AudioSynth deliberately keeps the surface small. The following are not supported:

  • WAV/MP3/OGG file playback
  • Microphone input or recording
  • MIDI input / output
  • Output-device selection or routing (uses the OS default in server mode)
  • Polyphony (multiple simultaneous notes within one connector)
  • Effects (reverb, delay, EQ)
  • Visualisation data (the audio stream carries encoded playback audio, not a waveform/FFT view for widgets)

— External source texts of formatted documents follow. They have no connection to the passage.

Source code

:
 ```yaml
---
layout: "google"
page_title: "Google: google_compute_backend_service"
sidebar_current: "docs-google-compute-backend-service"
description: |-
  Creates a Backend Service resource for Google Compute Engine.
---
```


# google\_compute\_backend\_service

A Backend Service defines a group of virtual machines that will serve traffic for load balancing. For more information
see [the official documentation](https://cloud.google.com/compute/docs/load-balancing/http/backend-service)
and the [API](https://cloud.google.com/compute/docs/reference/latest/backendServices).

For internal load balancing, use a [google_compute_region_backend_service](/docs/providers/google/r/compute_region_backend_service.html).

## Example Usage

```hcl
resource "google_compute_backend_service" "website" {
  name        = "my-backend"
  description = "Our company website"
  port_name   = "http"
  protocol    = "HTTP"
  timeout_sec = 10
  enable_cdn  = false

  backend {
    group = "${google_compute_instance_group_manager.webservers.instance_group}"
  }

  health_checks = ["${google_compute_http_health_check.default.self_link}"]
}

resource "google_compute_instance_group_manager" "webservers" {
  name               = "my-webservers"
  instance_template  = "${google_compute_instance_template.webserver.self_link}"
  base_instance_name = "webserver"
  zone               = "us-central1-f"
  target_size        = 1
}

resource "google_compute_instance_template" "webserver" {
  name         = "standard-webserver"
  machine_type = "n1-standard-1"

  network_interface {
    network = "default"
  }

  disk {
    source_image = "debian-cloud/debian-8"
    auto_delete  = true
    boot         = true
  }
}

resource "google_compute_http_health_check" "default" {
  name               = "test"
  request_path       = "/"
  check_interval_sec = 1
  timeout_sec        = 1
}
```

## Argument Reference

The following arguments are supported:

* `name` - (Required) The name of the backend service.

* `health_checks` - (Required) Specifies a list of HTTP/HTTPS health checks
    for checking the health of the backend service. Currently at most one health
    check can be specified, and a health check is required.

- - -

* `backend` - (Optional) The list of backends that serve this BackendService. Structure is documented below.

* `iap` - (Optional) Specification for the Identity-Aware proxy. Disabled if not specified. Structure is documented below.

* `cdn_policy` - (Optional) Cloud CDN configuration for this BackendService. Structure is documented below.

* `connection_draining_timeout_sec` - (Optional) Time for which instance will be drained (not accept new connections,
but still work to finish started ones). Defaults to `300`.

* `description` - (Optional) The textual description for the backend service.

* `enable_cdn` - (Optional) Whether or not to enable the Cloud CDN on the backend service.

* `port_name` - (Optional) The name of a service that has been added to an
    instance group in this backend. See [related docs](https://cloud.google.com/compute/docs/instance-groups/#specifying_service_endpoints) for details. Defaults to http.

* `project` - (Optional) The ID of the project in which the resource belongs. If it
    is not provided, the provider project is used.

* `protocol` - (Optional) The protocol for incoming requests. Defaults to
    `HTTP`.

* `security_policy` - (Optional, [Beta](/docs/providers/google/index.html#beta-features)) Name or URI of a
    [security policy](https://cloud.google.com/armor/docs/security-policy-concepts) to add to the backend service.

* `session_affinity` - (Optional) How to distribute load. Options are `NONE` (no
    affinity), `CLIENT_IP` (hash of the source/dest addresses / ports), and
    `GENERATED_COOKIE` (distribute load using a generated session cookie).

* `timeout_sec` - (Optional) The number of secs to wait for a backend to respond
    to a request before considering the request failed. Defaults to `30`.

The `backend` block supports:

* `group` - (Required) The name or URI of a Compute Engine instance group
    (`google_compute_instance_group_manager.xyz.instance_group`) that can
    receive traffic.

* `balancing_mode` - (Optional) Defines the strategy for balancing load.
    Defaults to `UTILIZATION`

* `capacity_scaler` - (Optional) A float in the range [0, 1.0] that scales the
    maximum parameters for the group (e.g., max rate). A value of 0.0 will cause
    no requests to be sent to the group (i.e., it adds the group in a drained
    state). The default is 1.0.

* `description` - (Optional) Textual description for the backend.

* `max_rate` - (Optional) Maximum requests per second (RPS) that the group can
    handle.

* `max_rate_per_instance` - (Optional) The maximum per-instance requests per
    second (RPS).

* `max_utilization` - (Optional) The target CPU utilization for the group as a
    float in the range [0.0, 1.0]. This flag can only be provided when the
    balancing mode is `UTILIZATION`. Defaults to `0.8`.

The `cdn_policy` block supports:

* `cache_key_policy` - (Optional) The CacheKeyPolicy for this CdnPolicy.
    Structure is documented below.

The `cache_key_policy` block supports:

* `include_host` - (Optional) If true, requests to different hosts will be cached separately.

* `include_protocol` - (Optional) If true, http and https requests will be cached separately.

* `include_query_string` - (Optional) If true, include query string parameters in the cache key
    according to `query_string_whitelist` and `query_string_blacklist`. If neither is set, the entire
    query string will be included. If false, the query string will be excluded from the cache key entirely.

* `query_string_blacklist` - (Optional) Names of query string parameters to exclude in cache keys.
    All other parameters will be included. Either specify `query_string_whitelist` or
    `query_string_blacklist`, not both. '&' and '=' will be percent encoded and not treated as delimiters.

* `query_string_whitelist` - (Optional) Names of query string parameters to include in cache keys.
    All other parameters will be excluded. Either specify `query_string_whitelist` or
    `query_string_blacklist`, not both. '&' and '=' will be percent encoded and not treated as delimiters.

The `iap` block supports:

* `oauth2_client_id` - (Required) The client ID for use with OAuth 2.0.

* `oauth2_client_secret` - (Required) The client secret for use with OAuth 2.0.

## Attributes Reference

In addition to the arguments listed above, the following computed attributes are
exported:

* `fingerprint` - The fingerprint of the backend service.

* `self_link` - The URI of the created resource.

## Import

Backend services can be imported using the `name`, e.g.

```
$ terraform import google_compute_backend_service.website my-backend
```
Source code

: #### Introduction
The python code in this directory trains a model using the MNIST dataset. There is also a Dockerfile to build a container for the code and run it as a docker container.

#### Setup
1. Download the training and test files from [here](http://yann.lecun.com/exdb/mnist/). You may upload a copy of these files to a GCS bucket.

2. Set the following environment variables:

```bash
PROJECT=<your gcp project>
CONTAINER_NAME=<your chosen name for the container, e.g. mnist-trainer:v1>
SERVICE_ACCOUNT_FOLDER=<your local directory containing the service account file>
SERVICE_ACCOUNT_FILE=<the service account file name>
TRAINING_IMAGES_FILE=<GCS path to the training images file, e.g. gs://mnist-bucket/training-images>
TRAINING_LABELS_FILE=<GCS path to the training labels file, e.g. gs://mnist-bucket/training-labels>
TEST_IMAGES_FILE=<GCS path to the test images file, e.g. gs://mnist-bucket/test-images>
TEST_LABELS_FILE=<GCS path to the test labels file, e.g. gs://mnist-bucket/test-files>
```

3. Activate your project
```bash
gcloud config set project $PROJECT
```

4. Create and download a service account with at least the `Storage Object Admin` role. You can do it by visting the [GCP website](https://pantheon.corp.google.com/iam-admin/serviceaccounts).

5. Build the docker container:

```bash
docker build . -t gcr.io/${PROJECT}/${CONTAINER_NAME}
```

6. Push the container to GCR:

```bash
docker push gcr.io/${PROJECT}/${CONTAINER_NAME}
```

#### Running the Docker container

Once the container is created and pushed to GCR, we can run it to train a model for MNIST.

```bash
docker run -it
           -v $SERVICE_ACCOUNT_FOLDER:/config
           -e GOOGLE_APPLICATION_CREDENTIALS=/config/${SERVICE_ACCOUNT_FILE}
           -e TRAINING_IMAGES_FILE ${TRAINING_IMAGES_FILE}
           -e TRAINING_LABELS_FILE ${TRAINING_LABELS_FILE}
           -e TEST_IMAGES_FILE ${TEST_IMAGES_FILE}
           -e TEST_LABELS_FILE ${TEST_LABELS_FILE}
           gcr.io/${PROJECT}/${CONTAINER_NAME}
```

If you need any of those, a different driver is the right place for them.

Platform Support

  • browser mode (default) — works on Windows, Linux, and macOS. Audio plays through every connected dashboard's Web Audio API; no native audio dependency on the host.
  • server mode — uses NAudio, which targets Windows (WASAPI / WaveOut). On Linux/Mac the first playback throws — switch to browser or both.
  • both modeserver half fails silently on non-Windows hosts; browser half always works. Useful on Windows when you want both host-speaker and dashboard playback at the same time.

The audio stream uses 48 kHz mono Opus (32 kbit/s VBR, 20 ms frames), base64-encoded inside a JSON wrapper. See WebSocket API → audio streams for the wire format.